3. Autoregressive Generation Process

Sequence Generation:
Reframes the primitive abstraction process as a sequence generation task. Given a point cloud as input, the model generates a primitive sequence autoregressively until a special end token is predicted.
Training Objectives:
The training process integrates cross-entropy loss, Chamfer distance (for reconstruction accuracy), and Gumbel-Softmax (for differentiable sampling), enabling flexible and human-like decomposition of complex 3D shapes.
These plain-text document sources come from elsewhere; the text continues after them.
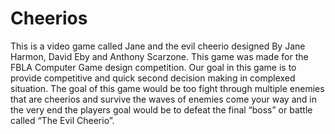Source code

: # Cheerios
This is a video game called Jane and the evil cheerio designed By Jane Harmon, David Eby and Anthony Scarzone. This game was made for the FBLA Computer Game design competition. Our goal in this game is to provide competitive and quick second decision making in complexed situation. The goal of this game would be too fight through multiple enemies that are cheerios and survive the waves of enemies come your way and in the very end the players goal would be to defeat the final “boss” or battle called “The Evil Cheerio”.
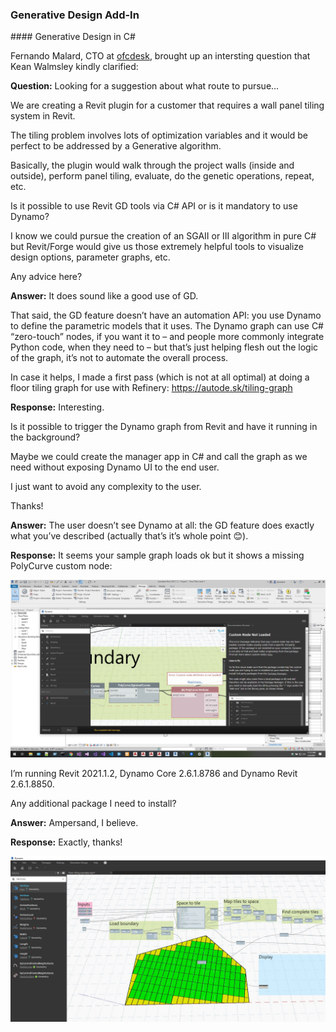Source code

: <head>
<meta http-equiv="Content-Type" content="text/html; charset=utf-8">
<link rel="stylesheet" type="text/css" href="bc.css">
<script src="https://cdn.rawgit.com/google/code-prettify/master/loader/run_prettify.js" type="text/javascript"></script>
</head>

<!---


twitter:

 the #RevitAPI @AutodeskForge @AutodeskRevit #bim #DynamoBim #ForgeDevCon 

&ndash; 
...

linkedin:

#bim #DynamoBim #ForgeDevCon #Revit #API #IFC #SDK #AI #VisualStudio #Autodesk #AEC #adsk

the [Revit API discussion forum](http://forums.autodesk.com/t5/revit-api-forum/bd-p/160) thread

<center>
<img src="img/" alt="" title="" width="600"/>
<p style="font-size: 80%; font-style:italic"></p>
<p style="font-size: 80%; font-style:italic">
<a href=""></a>
</p>
</center>

-->

### Generative Design Add-In




####<a name="2"></a> Generative Design in C&#35;

Fernando Malard, CTO at [ofcdesk](http://ofcdesk.com), brought up an intersting question that Kean Walmsley kindly clarified:

**Question:** Looking for a suggestion about what route to pursue...
 
We are creating a Revit plugin for a customer that requires a wall panel tiling system in Revit.

The tiling problem involves lots of optimization variables and it would be perfect to be addressed by a Generative algorithm.
 
Basically, the plugin would walk through the project walls (inside and outside), perform panel tiling, evaluate, do the genetic operations, repeat, etc.
 
Is it possible to use Revit GD tools via C# API or is it mandatory to use Dynamo?
 
I know we could pursue the creation of an SGAII or III algorithm in pure C# but Revit/Forge would give us those extremely helpful tools to visualize design options, parameter graphs, etc.
 
Any advice here?

**Answer:** It does sound like a good use of GD.
 
That said, the GD feature doesn’t have an automation API: you use Dynamo to define the parametric models that it uses. The Dynamo graph can use C# “zero-touch” nodes, if you want it to – and people more commonly integrate Python code, when they need to – but that’s just helping flesh out the logic of the graph, it’s not to automate the overall process.
 
In case it helps, I made a first pass (which is not at all optimal) at doing a floor tiling graph for use with Refinery: https://autode.sk/tiling-graph

**Response:** Interesting.
 
Is it possible to trigger the Dynamo graph from Revit and have it running in the background? 
 
Maybe we could create the manager app in C# and call the graph as we need without exposing Dynamo UI to the end user.

I just want to avoid any complexity to the user.
 
Thanks!

**Answer:** The user doesn’t see Dynamo at all: the GD feature does exactly what you’ve described (actually that’s it’s whole point 😊).

**Response:** It seems your sample graph loads ok but it shows a missing PolyCurve custom node:

<center>
<img src="img/fm_generative_design_1.jpg" alt="Generative design in C#" title="Generative design in C#" width="800"/> <!-- 1920 -->
</center>
 
I’m running Revit 2021.1.2, Dynamo Core 2.6.1.8786 and Dynamo Revit 2.6.1.8850.

Any additional package I need to install?

**Answer:** Ampersand, I believe.

**Response:** Exactly, thanks!

<center>
<img src="img/fm_generative_design_2.jpg" alt="Generative design in C#" title="Generative design in C#" width="800"/> <!-- 1719 -->
</center>


<!--


**Question:** 

<pre>
</pre>


**Answer:** 

**Response:** 


####<a name="3"></a> 

-->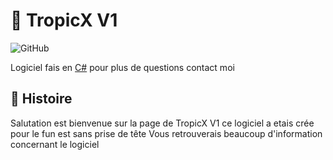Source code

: # 🌴 TropicX V1

![GitHub](https://img.shields.io/github/license/Zindix/TropicX-V1)

Logiciel fais en [C#](https://learn.microsoft.com/fr-fr/dotnet/csharp/) pour plus de questions contact moi

## 🏰 Histoire

Salutation est bienvenue sur la page de TropicX V1 ce logiciel a etais crée pour le fun est sans prise de tête
Vous retrouverais beaucoup d'information concernant le logiciel
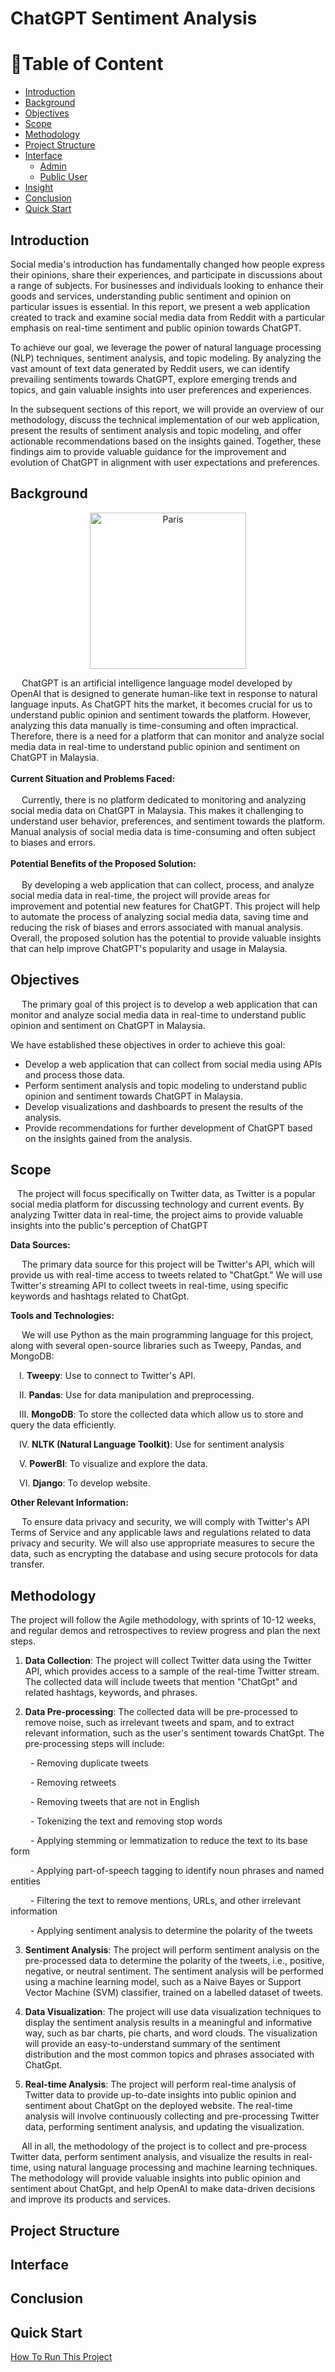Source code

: <h1>ChatGPT Sentiment Analysis</h1>


# 📝Table of Content
- [Introduction](#introduction)
- [Background](#background)
- [Objectives](#objectives)
- [Scope](#scope)
- [Methodology](#methodology)
- [Project Structure](#project-structure)
- [Interface](#interface)
  - [Admin](#admin)
  - [Public User](#public-user)
- [Insight](#insight)
- [Conclusion](#conclusion)
- [Quick Start](#quick-start)


## Introduction

Social media's introduction has fundamentally changed how people express their opinions, share their experiences, and participate in discussions about a range of subjects. For businesses and individuals looking to enhance their goods and services, understanding public sentiment and opinion on particular issues is essential. In this report, we present a web application created to track and examine social media data from Reddit with a particular emphasis on real-time sentiment and public opinion towards ChatGPT.

To achieve our goal, we leverage the power of natural language processing (NLP) techniques, sentiment analysis, and topic modeling. By analyzing the vast amount of text data generated by Reddit users, we can identify prevailing sentiments towards ChatGPT, explore emerging trends and topics, and gain valuable insights into user preferences and experiences.

In the subsequent sections of this report, we will provide an overview of our methodology, discuss the technical implementation of our web application, present the results of sentiment analysis and topic modeling, and offer actionable recommendations based on the insights gained. Together, these findings aim to provide valuable guidance for the improvement and evolution of ChatGPT in alignment with user expectations and preferences.

## Background
<p align="center">
<img src="https://user-images.githubusercontent.com/97009588/228268824-9dc3aa13-493f-4002-b3d4-a82322902244.png" alt="Paris" height="250"></img>
</p>
&ensp;&ensp; ChatGPT is an artificial intelligence language model developed by OpenAI that is designed to generate human-like text in response to natural language inputs. As ChatGPT hits the market, it becomes crucial for us to understand public opinion and sentiment towards the platform. However, analyzing this data manually is time-consuming and often impractical. Therefore, there is a need for a platform that can monitor and analyze social media data in real-time to understand public opinion and sentiment on ChatGPT in Malaysia.
<br><br>
<b>Current Situation and Problems Faced:</b><br><br>
&ensp;&ensp; Currently, there is no platform dedicated to monitoring and analyzing social media data on ChatGPT in Malaysia. This makes it challenging to understand user behavior, preferences, and sentiment towards the platform. Manual analysis of social media data is time-consuming and often subject to biases and errors.
<br><br>
<b>Potential Benefits of the Proposed Solution:</b><br><br>
&ensp;&ensp; By developing a web application that can collect, process, and analyze social media data in real-time, the project will provide areas for improvement and potential new features for ChatGPT. This project will help to automate the process of analyzing social media data, saving time and reducing the risk of biases and errors associated with manual analysis. Overall, the proposed solution has the potential to provide valuable insights that can help improve ChatGPT's popularity and usage in Malaysia.

## Objectives
&ensp;&ensp; The primary goal of this project is to develop a web application that can monitor and analyze social media data in real-time to understand public opinion and sentiment on ChatGPT in Malaysia.

We have established these objectives in order to achieve this goal:


- Develop a web application that can collect from social media using APIs and process those data.
- Perform sentiment analysis and topic modeling to understand public opinion and sentiment towards ChatGPT in Malaysia. 
- Develop visualizations and dashboards to present the results of the analysis.
- Provide recommendations for further development of ChatGPT based on the insights gained from the analysis.

## Scope
&ensp; The project will focus specifically on Twitter data, as Twitter is a popular social media platform for discussing technology and current events. By analyzing Twitter data in real-time, the project aims to provide valuable insights into the public's perception of ChatGPT

<b>Data Sources:</b>

&ensp;&ensp; The primary data source for this project will be Twitter's API, which will provide us with real-time access to tweets related to "ChatGpt." We will use Twitter's streaming API to collect tweets in real-time, using specific keywords and hashtags related to ChatGpt.

<b>Tools and Technologies:</b>

&ensp;&ensp; We will use Python as the main programming language for this project, along with several open-source libraries such as Tweepy, Pandas, and MongoDB:

&ensp;&ensp;I.	**Tweepy**: Use to connect to Twitter's API.

&ensp;&ensp;II.	**Pandas**: Use for data manipulation and preprocessing. 

&ensp;&ensp;III. **MongoDB**:  To store the collected data which allow us to store and query the data efficiently.

&ensp;&ensp;IV.	**NLTK (Natural Language Toolkit)**: Use for sentiment analysis

&ensp;&ensp;V.	**PowerBI**: To visualize and explore the data.

&ensp;&ensp;VI.	**Django**: To develop website.

<b>Other Relevant Information:</b>

&ensp;&ensp; To ensure data privacy and security, we will comply with Twitter's API Terms of Service and any applicable laws and regulations related to data privacy and security. We will also use appropriate measures to secure the data, such as encrypting the database and using secure protocols for data transfer.


## Methodology
The project will follow the Agile methodology, with sprints of 10-12 weeks, and regular demos and retrospectives to review progress and plan the next steps.

1. **Data Collection**: The project will collect Twitter data using the Twitter API, which provides access to a sample of the real-time Twitter stream. The collected data will include tweets that mention "ChatGpt" and related hashtags, keywords, and phrases.

2. **Data Pre-processing**: The collected data will be pre-processed to remove noise, such as irrelevant tweets and spam, and to extract relevant information, such as the user's sentiment towards ChatGpt. The pre-processing steps will include:

 &ensp;&ensp;&ensp;&ensp; -	Removing duplicate tweets
  
 &ensp;&ensp;&ensp;&ensp; -	Removing retweets
  
 &ensp;&ensp;&ensp;&ensp; -	Removing tweets that are not in English
  
 &ensp;&ensp;&ensp;&ensp; -	Tokenizing the text and removing stop words
  
 &ensp;&ensp;&ensp;&ensp; -	Applying stemming or lemmatization to reduce the text to its base form
  
 &ensp;&ensp;&ensp;&ensp; -	Applying part-of-speech tagging to identify noun phrases and named entities
  
 &ensp;&ensp;&ensp;&ensp; -	Filtering the text to remove mentions, URLs, and other irrelevant information
  
 &ensp;&ensp;&ensp;&ensp; -	Applying sentiment analysis to determine the polarity of the tweets

3. **Sentiment Analysis**: The project will perform sentiment analysis on the pre-processed data to determine the polarity of the tweets, i.e., positive, negative, or neutral sentiment. The sentiment analysis will be performed using a machine learning model, such as a Naive Bayes or Support Vector Machine (SVM) classifier, trained on a labelled dataset of tweets.

4. **Data Visualization**: The project will use data visualization techniques to display the sentiment analysis results in a meaningful and informative way, such as bar charts, pie charts, and word clouds. The visualization will provide an easy-to-understand summary of the sentiment distribution and the most common topics and phrases associated with ChatGpt.

5. **Real-time Analysis**: The project will perform real-time analysis of Twitter data to provide up-to-date insights into public opinion and sentiment about ChatGpt on the deployed website. The real-time analysis will involve continuously collecting and pre-processing Twitter data, performing sentiment analysis, and updating the visualization.

&ensp;&ensp; All in all, the methodology of the project is to collect and pre-process Twitter data, perform sentiment analysis, and visualize the results in real-time, using natural language processing and machine learning techniques. The methodology will provide valuable insights into public opinion and sentiment about ChatGpt, and help OpenAI to make data-driven decisions and improve its products and services.

## Project Structure


## Interface


## Conclusion


## Quick Start
[How To Run This Project](https://github.com/drshahizan/special-topic-data-engineering/blob/main/project/submission/Regex/regex/README.md)
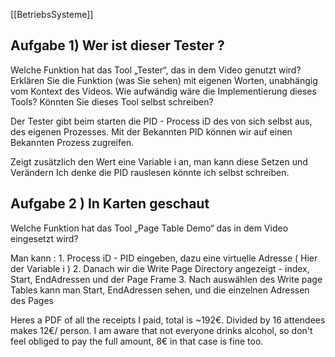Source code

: [[BetriebsSysteme]]

## Aufgabe 1) Wer ist dieser Tester ? 
Welche Funktion hat das Tool „Tester“, das in dem Video genutzt wird? Erklären Sie die Funktion (was Sie sehen) mit eigenen Worten, unabhängig vom Kontext des Videos. Wie aufwändig wäre die Implementierung dieses Tools? Könnten Sie dieses Tool selbst schreiben?

Der Tester gibt beim starten die PID - Process iD des von sich selbst aus, des eigenen Prozesses. Mit der Bekannten PID können wir auf einen Bekannten Prozess zugreifen. 

Zeigt zusätzlich den Wert eine Variable i an, man kann diese Setzen und Verändern 
Ich denke die PID rauslesen könnte ich selbst schreiben. 


## Aufgabe 2 ) In Karten geschaut 
Welche Funktion hat das Tool „Page Table Demo“ das in dem Video eingesetzt wird?

Man kann : 
	1.  Process iD - PID eingeben, dazu eine virtuelle Adresse ( Hier der Variable i )
	2. Danach wir die Write Page Directory angezeigt  - index, Start, EndAdressen und der Page Frame 
	3. Nach auswählen des Write page Tables kann man Start, EndAdressen sehen, und die einzelnen Adressen des Pages 
	


Heres a PDF of all the receipts I paid, total is ~192€. Divided by 16 attendees makes 12€/ person. I am aware that not everyone drinks alcohol, so don't feel obliged to pay the full amount, 8€ in that case is fine too.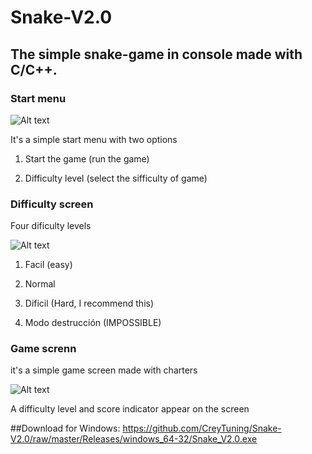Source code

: ﻿# Snake-V2.0

## The simple snake-game in console made with C/C++.


### Start menu
![Alt text](https://github.com/CreyTuning/Snake-V2.0/blob/master/Images/1.PNG?raw=true "Main Menu")


It's a simple start menu with two options

1) Start the game (run the game)

2) Difficulty level (select the sifficulty of game)


### Difficulty screen
Four dificulty levels

![Alt text](https://github.com/CreyTuning/Snake-V2.0/blob/master/Images/5.PNG?raw=true "Main Menu")


1) Facil (easy)

2) Normal

3) Dificil (Hard, I recommend this)

4) Modo destrucción (IMPOSSIBLE)

### Game screnn
it's a simple game screen made with charters

![Alt text](https://github.com/CreyTuning/Snake-V2.0/blob/master/Images/2.PNG?raw=true "Main Menu")

A difficulty level and score indicator appear on the screen

##Download for Windows: 
https://github.com/CreyTuning/Snake-V2.0/raw/master/Releases/windows_64-32/Snake_V2.0.exe
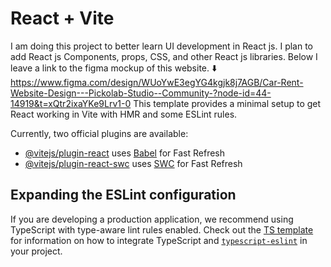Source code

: # React + Vite
I am doing this project to better learn UI development in React js. I plan to add React js Components, props, CSS, and other React js libraries.
Below I leave a link to the figma mockup of this website. ⬇️
https://www.figma.com/design/WUoYwE3egYG4kgjk8j7AGB/Car-Rent-Website-Design---Pickolab-Studio--Community-?node-id=44-14919&t=xQtr2ixaYKe9Lrv1-0
This template provides a minimal setup to get React working in Vite with HMR and some ESLint rules.

Currently, two official plugins are available:

- [@vitejs/plugin-react](https://github.com/vitejs/vite-plugin-react/blob/main/packages/plugin-react) uses [Babel](https://babeljs.io/) for Fast Refresh
- [@vitejs/plugin-react-swc](https://github.com/vitejs/vite-plugin-react/blob/main/packages/plugin-react-swc) uses [SWC](https://swc.rs/) for Fast Refresh

## Expanding the ESLint configuration

If you are developing a production application, we recommend using TypeScript with type-aware lint rules enabled. Check out the [TS template](https://github.com/vitejs/vite/tree/main/packages/create-vite/template-react-ts) for information on how to integrate TypeScript and [`typescript-eslint`](https://typescript-eslint.io) in your project.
Project Links for PrimitiveAnything

Project Website: https://primitiveanything.github.io/
GitHub Repository: https://github.com/PrimitiveAnything/PrimitiveAnything
HuggingFace Model Hub: https://huggingface.co/hyz317/PrimitiveAnything
arXiv Technical Paper: https://arxiv.org/pdf/2505.04622

Application Scenarios of PrimitiveAnything

3D Modeling and Design
Enables rapid generation of the geometric “skeleton” of complex 3D models, allowing designers to focus on detailed refinement and significantly improve productivity and design speed.
Game Asset Generation
Game designers can quickly produce various scene and character models. Players can also create new characters or items by assembling basic geometric blocks, with AI automatically optimizing and integrating them into game engines.
User-Generated Content (UGC)
Supports generating 3D content from text or image inputs. Users can easily edit results, opening up new possibilities for UGC in gaming environments.
Virtual and Augmented Reality (VR/AR)
In immersive VR and AR settings, PrimitiveAnything can rapidly generate realistic 3D objects to enhance user experience.